Classic is a virtualization technology, for example. Rosetta is sort of the opposite of API Emulation, where the APIs are the same, but you need to translate the executable (and doesn't apply to a situation of Windows on OS X).

The 'problem' of running Windows apps on OS X is actually pretty simple one at a high-level, but horribly complicated in implementation.

You have an executable file (app.exe) that you want to run. It differs from an OS X executable (app.app) in two ways:

1) The format of the file, and how code, data, and links to libraries work.

2) The sets of libraries that it links against, and how it talks to the OS.

#1 is relatively easy to solve. It has been solved numerous times. #2 is the harder part. How do we handle #2?

Well, we can replace the libraries themselves (API Emulation). Wine already does this, but doesn't do it very well, and there are so many APIs that it is a fool's errand to take this route. But the up-shot is that you can make an app run natively in OS X without the need for Windows at all. Odds are that compatibility here will be horrible.

We can replace what the libraries talk to (can be both API emulation and virtualization, depending on the tactic used). However, this is VERY tricky, as an OS tends to be huge. Drivers in the Windows kernel define new interfaces that libraries talk to. So, not only are you trying to write a new kernel that runs on top of OS X, but you need to emulate all the drivers a Windows system might need. You won't get 100% app compatibility this way, either. It also requires that you copy files from Windows itself to work.

We can just take the libraries, and everything attached to them, and run them in a box. This is virtualization. With a little more effort (custom drivers, and the like), we can make virtualization seem pretty native, a la Parallel's coherence mode. This requires files from Windows to work, but it is also the best way to get near-100% compatibility.

It isn't like there is some magical way to break out of this. Classic was interesting because it used virtualization in a new way to make apps seem native. Rosetta is interesting, but at the same time, not much different from the old 68k emulator during the PPC switch.

There are lots of different ways to interpret and attack this problem, but in the end, it is all some form of Virtualization or API Emulation (or even a hybrid). Yes, there will be new ways to run Windows on OS X... but they will all be evolutions of the core principles (just like we get new programming languages, but they are still built on the same core principles and building blocks as all languages).

Arrogant, and quite simply incorrect. Well not all of it. However to say that something new cannot be invented is absolute BS. Do not tell me I know nothing about how computers work, I likely know more than you know.

Please don't give me another essay on how the current systems work, I explained in my first post that I already knew about them and was talking about something previously undiscovered.

Calm down your arrogance a little, please.
 
Per app volume control.

An ideal implementation would be shift+volume keys to only affect the current app. The apps windows would dim as the volume is lowered and would be black when the volume is muted for feedback. They would, of course, return to the regular brightness after a second.
 
I kinda like how in vista, when there is an important warning that the operating system wants u to see (like cancel or allow :p) that the whole screen dims to grey except for that one window, drawing in your eye. sounds like something apple would have come up with :rolleyes:
 
Nothing.
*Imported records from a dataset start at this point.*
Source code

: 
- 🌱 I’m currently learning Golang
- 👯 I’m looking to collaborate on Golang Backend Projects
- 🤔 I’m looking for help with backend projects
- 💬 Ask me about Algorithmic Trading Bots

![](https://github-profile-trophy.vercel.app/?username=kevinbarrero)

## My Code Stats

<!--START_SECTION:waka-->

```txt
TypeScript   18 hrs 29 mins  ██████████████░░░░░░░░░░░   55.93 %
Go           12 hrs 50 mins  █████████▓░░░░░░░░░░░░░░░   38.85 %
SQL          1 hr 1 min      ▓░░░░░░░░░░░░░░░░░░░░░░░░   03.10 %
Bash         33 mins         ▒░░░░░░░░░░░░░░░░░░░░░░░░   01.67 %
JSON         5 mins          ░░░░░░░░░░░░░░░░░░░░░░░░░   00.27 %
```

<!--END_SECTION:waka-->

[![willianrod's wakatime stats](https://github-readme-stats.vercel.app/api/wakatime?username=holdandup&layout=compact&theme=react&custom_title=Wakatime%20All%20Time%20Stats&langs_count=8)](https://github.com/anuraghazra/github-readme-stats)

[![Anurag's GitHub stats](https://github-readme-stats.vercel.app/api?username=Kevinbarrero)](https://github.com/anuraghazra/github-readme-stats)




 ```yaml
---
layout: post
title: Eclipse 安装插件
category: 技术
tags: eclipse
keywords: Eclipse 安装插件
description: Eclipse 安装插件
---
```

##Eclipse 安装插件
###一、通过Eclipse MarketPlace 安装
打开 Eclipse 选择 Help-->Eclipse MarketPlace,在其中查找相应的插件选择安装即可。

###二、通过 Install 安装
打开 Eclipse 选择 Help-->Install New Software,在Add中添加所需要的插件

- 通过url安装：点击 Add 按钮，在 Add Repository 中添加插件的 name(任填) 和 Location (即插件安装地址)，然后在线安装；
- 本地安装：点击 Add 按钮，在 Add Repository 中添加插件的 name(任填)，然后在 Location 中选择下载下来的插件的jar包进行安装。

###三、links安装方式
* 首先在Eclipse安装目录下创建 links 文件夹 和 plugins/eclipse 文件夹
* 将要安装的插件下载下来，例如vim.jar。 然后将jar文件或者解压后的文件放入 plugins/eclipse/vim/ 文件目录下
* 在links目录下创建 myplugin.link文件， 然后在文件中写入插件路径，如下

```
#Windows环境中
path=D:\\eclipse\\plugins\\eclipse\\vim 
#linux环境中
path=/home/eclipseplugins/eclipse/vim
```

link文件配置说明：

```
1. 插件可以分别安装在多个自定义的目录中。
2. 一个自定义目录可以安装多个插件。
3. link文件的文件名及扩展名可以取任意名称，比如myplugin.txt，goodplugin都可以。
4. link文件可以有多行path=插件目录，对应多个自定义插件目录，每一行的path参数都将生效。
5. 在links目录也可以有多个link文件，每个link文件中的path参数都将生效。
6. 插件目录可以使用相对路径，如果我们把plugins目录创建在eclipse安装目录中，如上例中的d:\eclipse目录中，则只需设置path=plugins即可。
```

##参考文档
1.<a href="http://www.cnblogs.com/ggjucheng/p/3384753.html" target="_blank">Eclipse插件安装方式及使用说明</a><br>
Absolutely nothing.

However, I would like to see the finder improved with a double finder window interface. So you can have two sets of column or folder/carrot view or icon view windows so that I can navigate to a from folder as well as to a to folder all in one split pane window, with a slider for adjusting relative pane size. Then I can move items from one folder to another easily without spring loading other folders and stuff like that. If I need to change either location easy to do as normal and continue on moving files.

I often find myself making two finder windows, each half the screen, either wide and short, or tall and narrow to accomplish this. It would be nice to have this in one window.
 
I often find myself making two finder windows, each half the screen, either wide and short, or tall and narrow to accomplish this. It would be nice to have this in one window.
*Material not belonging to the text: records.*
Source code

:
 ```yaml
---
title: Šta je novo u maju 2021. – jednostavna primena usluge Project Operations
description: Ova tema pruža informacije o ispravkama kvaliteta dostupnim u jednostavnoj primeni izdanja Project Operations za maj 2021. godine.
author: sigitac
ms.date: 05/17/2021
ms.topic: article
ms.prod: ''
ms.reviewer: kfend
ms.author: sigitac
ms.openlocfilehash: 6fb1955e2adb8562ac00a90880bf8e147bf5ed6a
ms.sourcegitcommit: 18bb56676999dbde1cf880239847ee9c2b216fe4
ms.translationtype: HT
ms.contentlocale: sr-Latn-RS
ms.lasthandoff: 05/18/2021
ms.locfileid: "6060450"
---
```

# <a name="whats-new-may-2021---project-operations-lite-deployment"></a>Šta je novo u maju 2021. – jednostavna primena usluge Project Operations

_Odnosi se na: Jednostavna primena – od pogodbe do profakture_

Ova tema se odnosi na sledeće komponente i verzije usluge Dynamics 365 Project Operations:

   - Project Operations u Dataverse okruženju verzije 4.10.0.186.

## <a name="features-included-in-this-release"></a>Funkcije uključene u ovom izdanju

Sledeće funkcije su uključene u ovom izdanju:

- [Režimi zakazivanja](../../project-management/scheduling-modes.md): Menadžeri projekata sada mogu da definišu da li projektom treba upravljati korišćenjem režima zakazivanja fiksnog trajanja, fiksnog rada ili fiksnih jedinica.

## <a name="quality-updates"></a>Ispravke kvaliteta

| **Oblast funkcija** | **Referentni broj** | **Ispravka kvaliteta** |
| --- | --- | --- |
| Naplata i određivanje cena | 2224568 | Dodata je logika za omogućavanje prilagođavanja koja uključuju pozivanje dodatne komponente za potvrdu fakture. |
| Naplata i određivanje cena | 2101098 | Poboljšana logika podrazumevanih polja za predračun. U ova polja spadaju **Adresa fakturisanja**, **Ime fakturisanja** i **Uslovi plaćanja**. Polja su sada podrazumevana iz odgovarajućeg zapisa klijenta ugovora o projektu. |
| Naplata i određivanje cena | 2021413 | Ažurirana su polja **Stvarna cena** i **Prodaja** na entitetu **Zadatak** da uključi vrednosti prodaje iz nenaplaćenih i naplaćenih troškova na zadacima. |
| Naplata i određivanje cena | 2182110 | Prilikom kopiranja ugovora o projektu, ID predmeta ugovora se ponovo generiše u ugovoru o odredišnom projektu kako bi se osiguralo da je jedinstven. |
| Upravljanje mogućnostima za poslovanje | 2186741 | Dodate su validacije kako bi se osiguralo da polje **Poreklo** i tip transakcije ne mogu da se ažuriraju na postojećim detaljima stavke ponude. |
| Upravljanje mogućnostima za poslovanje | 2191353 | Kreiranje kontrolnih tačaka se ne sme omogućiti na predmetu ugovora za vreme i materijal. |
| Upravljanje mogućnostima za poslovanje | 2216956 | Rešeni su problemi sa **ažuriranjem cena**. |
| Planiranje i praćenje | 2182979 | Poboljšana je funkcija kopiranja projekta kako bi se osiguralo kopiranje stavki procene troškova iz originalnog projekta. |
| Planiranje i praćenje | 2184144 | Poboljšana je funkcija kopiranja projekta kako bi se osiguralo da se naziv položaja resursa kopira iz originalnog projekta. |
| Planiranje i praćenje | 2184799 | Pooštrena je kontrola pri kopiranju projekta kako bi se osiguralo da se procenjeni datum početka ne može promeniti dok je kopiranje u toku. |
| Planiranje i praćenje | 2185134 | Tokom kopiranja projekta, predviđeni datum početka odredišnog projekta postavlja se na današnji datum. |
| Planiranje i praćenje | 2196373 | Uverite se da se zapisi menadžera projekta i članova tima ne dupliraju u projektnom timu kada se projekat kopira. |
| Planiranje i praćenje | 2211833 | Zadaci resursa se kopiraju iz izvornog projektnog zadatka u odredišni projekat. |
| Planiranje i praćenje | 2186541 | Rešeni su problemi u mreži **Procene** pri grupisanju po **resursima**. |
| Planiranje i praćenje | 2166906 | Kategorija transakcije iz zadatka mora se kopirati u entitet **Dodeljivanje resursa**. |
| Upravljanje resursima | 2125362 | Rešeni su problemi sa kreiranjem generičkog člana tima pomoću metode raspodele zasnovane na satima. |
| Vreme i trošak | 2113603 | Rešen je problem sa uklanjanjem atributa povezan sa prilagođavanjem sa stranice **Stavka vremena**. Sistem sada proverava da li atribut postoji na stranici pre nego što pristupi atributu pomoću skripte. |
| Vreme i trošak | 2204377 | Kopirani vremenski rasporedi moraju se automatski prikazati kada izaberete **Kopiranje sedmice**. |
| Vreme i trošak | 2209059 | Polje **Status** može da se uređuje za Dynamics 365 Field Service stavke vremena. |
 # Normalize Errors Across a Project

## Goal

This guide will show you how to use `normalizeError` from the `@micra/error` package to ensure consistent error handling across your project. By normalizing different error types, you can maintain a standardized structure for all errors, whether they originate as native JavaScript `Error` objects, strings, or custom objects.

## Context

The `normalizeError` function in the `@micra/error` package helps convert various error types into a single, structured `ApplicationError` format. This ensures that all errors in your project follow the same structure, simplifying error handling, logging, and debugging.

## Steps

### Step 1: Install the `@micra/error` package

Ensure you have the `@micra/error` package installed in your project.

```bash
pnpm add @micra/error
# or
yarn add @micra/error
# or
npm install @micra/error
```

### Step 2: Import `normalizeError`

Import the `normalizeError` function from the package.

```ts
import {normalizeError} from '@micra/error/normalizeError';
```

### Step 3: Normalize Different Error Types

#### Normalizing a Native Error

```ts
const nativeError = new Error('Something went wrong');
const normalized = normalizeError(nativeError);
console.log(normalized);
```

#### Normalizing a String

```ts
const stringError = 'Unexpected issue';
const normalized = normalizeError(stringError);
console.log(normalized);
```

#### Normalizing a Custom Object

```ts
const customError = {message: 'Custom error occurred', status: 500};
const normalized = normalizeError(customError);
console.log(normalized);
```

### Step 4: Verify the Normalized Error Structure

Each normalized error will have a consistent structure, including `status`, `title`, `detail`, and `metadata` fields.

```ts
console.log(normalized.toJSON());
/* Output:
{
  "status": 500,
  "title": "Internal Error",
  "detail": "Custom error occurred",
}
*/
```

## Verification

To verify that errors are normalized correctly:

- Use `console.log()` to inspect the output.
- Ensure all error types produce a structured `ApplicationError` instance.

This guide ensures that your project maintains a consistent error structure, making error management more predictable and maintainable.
there is an app called xfolders, exactly meet your need.
 
Nothing. Absolutely nothing.

However, I would like to see the finder improved with a double finder window interface. So you can have two sets of column or folder/carrot view or icon view windows so that I can navigate to a from folder as well as to a to folder all in one split pane window, with a slider for adjusting relative pane size. Then I can move items from one folder to another easily without spring loading other folders and stuff like that. If I need to change either location easy to do as normal and continue on moving files.
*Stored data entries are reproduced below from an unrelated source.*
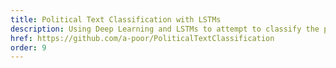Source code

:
 ```yaml
---
title: Political Text Classification with LSTMs
description: Using Deep Learning and LSTMs to attempt to classify the political leaning of a news article.
href: https://github.com/a-poor/PoliticalTextClassification
order: 9
---
```

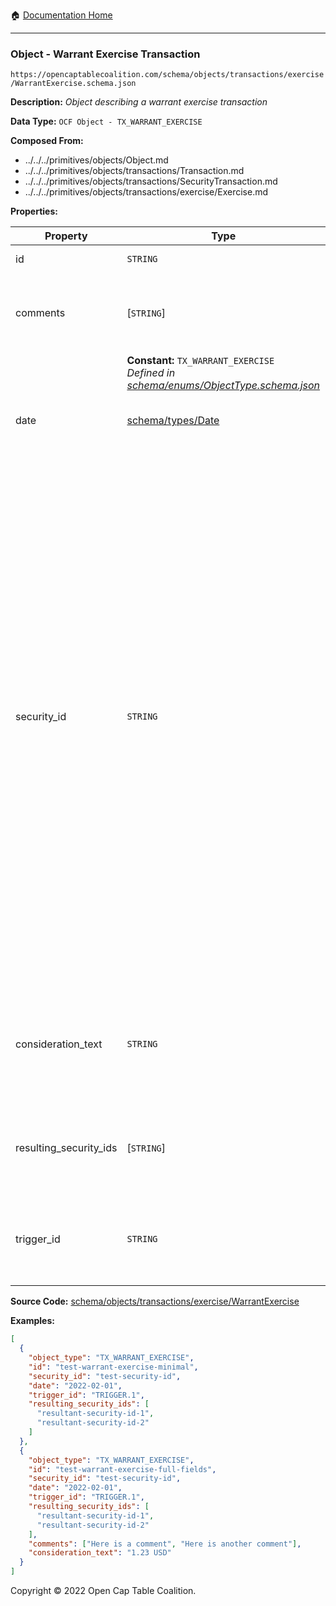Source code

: :house: [Documentation Home](../../../../../README.md)

---

### Object - Warrant Exercise Transaction

`https://opencaptablecoalition.com/schema/objects/transactions/exercise/WarrantExercise.schema.json`

**Description:** _Object describing a warrant exercise transaction_

**Data Type:** `OCF Object - TX_WARRANT_EXERCISE`

**Composed From:**

- ../../../primitives/objects/Object.md
- ../../../primitives/objects/transactions/Transaction.md
- ../../../primitives/objects/transactions/SecurityTransaction.md
- ../../../primitives/objects/transactions/exercise/Exercise.md

**Properties:**

| Property               | Type                                                                                                                     | Description                                                                                                                                                                                                                                                                                                                                                                                                                                                                                                 | Required   |
| ---------------------- | ------------------------------------------------------------------------------------------------------------------------ | ----------------------------------------------------------------------------------------------------------------------------------------------------------------------------------------------------------------------------------------------------------------------------------------------------------------------------------------------------------------------------------------------------------------------------------------------------------------------------------------------------------- | ---------- |
| id                     | `STRING`                                                                                                                 | Identifier for the object                                                                                                                                                                                                                                                                                                                                                                                                                                                                                   | `REQUIRED` |
| comments               | [`STRING`]                                                                                                               | Unstructured text comments related to and stored for the object                                                                                                                                                                                                                                                                                                                                                                                                                                             | -          |
|                        | **Constant:** `TX_WARRANT_EXERCISE`</br>_Defined in [schema/enums/ObjectType.schema.json](../../../enums/ObjectType.md)_ | Object type field                                                                                                                                                                                                                                                                                                                                                                                                                                                                                           | -          |
| date                   | [schema/types/Date](../../../types/Date.md)                                                                              | Date on which the transaction occurred                                                                                                                                                                                                                                                                                                                                                                                                                                                                      | `REQUIRED` |
| security_id            | `STRING`                                                                                                                 | Identifier for the security (stock, plan security, warrant, or convertible) by which it can be referenced by other transaction objects. Note that while this identifier is created with an issuance object, it should be different than the issuance object's `id` field which identifies the issuance transaction object itself. All future transactions on the security (e.g. acceptance, transfer, cancel, etc.) must reference this `security_id` to qualify which security the transaction applies to. | `REQUIRED` |
| consideration_text     | `STRING`                                                                                                                 | Unstructured text description of consideration provided in exchange for security exercise                                                                                                                                                                                                                                                                                                                                                                                                                   | -          |
| resulting_security_ids | [`STRING`]                                                                                                               | Identifier for the security (or securities) that resulted from the exercise                                                                                                                                                                                                                                                                                                                                                                                                                                 | `REQUIRED` |
| trigger_id             | `STRING`                                                                                                                 | What is the id of the warrant's exercise trigger that resulted in this exercise                                                                                                                                                                                                                                                                                                                                                                                                                             | `REQUIRED` |

**Source Code:** [schema/objects/transactions/exercise/WarrantExercise](../../../../docs/markdown/schema/objects/transactions/exercise/WarrantExercise.schema.json)

**Examples:**

```json
[
  {
    "object_type": "TX_WARRANT_EXERCISE",
    "id": "test-warrant-exercise-minimal",
    "security_id": "test-security-id",
    "date": "2022-02-01",
    "trigger_id": "TRIGGER.1",
    "resulting_security_ids": [
      "resultant-security-id-1",
      "resultant-security-id-2"
    ]
  },
  {
    "object_type": "TX_WARRANT_EXERCISE",
    "id": "test-warrant-exercise-full-fields",
    "security_id": "test-security-id",
    "date": "2022-02-01",
    "trigger_id": "TRIGGER.1",
    "resulting_security_ids": [
      "resultant-security-id-1",
      "resultant-security-id-2"
    ],
    "comments": ["Here is a comment", "Here is another comment"],
    "consideration_text": "1.23 USD"
  }
]
```

Copyright © 2022 Open Cap Table Coalition.
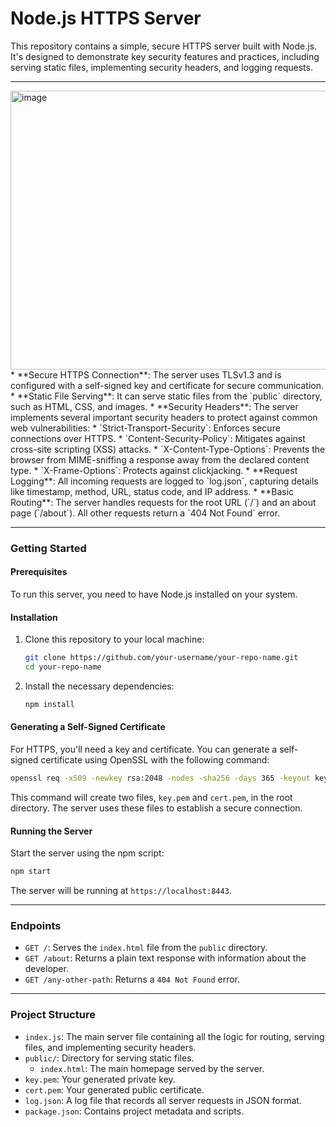# Node.js HTTPS Server

This repository contains a simple, secure HTTPS server built with Node.js. It's designed to demonstrate key security features and practices, including serving static files, implementing security headers, and logging requests.

-----
<img width="1530" height="446" alt="image" src="https://github.com/user-attachments/assets/cd7059b0-0f5a-4554-afca-48ac664c5d5c" />
  * **Secure HTTPS Connection**: The server uses TLSv1.3 and is configured with a self-signed key and certificate for secure communication.
  * **Static File Serving**: It can serve static files from the `public` directory, such as HTML, CSS, and images.
  * **Security Headers**: The server implements several important security headers to protect against common web vulnerabilities:
      * `Strict-Transport-Security`: Enforces secure connections over HTTPS.
      * `Content-Security-Policy`: Mitigates against cross-site scripting (XSS) attacks.
      * `X-Content-Type-Options`: Prevents the browser from MIME-sniffing a response away from the declared content type.
      * `X-Frame-Options`: Protects against clickjacking.
  * **Request Logging**: All incoming requests are logged to `log.json`, capturing details like timestamp, method, URL, status code, and IP address.
  * **Basic Routing**: The server handles requests for the root URL (`/`) and an about page (`/about`). All other requests return a `404 Not Found` error.

-----

### Getting Started

#### Prerequisites

To run this server, you need to have Node.js installed on your system.

#### Installation

1.  Clone this repository to your local machine:

    ```bash
    git clone https://github.com/your-username/your-repo-name.git
    cd your-repo-name
    ```

2.  Install the necessary dependencies:

    ```bash
    npm install
    ```

#### Generating a Self-Signed Certificate

For HTTPS, you'll need a key and certificate. You can generate a self-signed certificate using OpenSSL with the following command:

```bash
openssl req -x509 -newkey rsa:2048 -nodes -sha256 -days 365 -keyout key.pem -out cert.pem
```

This command will create two files, `key.pem` and `cert.pem`, in the root directory. The server uses these files to establish a secure connection.

#### Running the Server

Start the server using the npm script:

```bash
npm start
```

The server will be running at `https://localhost:8443`.

-----

### Endpoints

  * `GET /`: Serves the `index.html` file from the `public` directory.
  * `GET /about`: Returns a plain text response with information about the developer.
  * `GET /any-other-path`: Returns a `404 Not Found` error.

-----

### Project Structure

  * `index.js`: The main server file containing all the logic for routing, serving files, and implementing security headers.
  * `public/`: Directory for serving static files.
      * `index.html`: The main homepage served by the server.
  * `key.pem`: Your generated private key.
  * `cert.pem`: Your generated public certificate.
  * `log.json`: A log file that records all server requests in JSON format.
  * `package.json`: Contains project metadata and scripts.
I often find myself making two finder windows, each half the screen, either wide and short, or tall and narrow to accomplish this. It would be nice to have this in one window.

u must have a rather large monitor.. that would be rather pointless on my 15inch crt hahah
 
- Microsoft Paint.
- Notepad.
- The ability to make it look like an ugly decade-old version of itself.
- The seven (?) different editions all but one of which are arbitrarily and artificially crippled in order to justify making the higher-level editions more expensive. (How can Apple compete if they don't have an edition called "Ultimate"? All they need to do is jack up the price a couple hundred dollars and release six less-expensive versions with various features disabled!)
- If you're like me, you're still mad at Apple for ceasing to bundle Mac IE 5. They should restore it, even if it's not going to be updated and always has to run in Rosetta.
- Plus, I'm sick of how every new version of OS X works even better than the previous on most existing hardware. Every new release should require substantial hardware upgrades.
- OS X doesn't have enough "wizards". It's not "enterprisey" enough. In OS X, to install a program, you just drag it to your Applications folder -- how unprofessional! Windows has supported unnecessarily long, modal, condescending installation processes for over a decade now. Grow up, Apple!
- OS X should have all its native software run in a virtual machine, like .NET does. OS X is not slow enough yet.
- OS-level (or, even better, hardware-level) DRM support for all applications! We need them to protect us from ourselves, after all!
- Notifications of new things detected by the system. How am I supposed to know if I just plugged in a scanner if it doesn't pop up a little box to tell me?!
- Why have submenus show up immediately if you can have them take half a second to fade in?
- Apple should inconvenience their legitimate paying users and only slightly delay 'pirates' by including an easily circumvented "Genuine Advantage" system.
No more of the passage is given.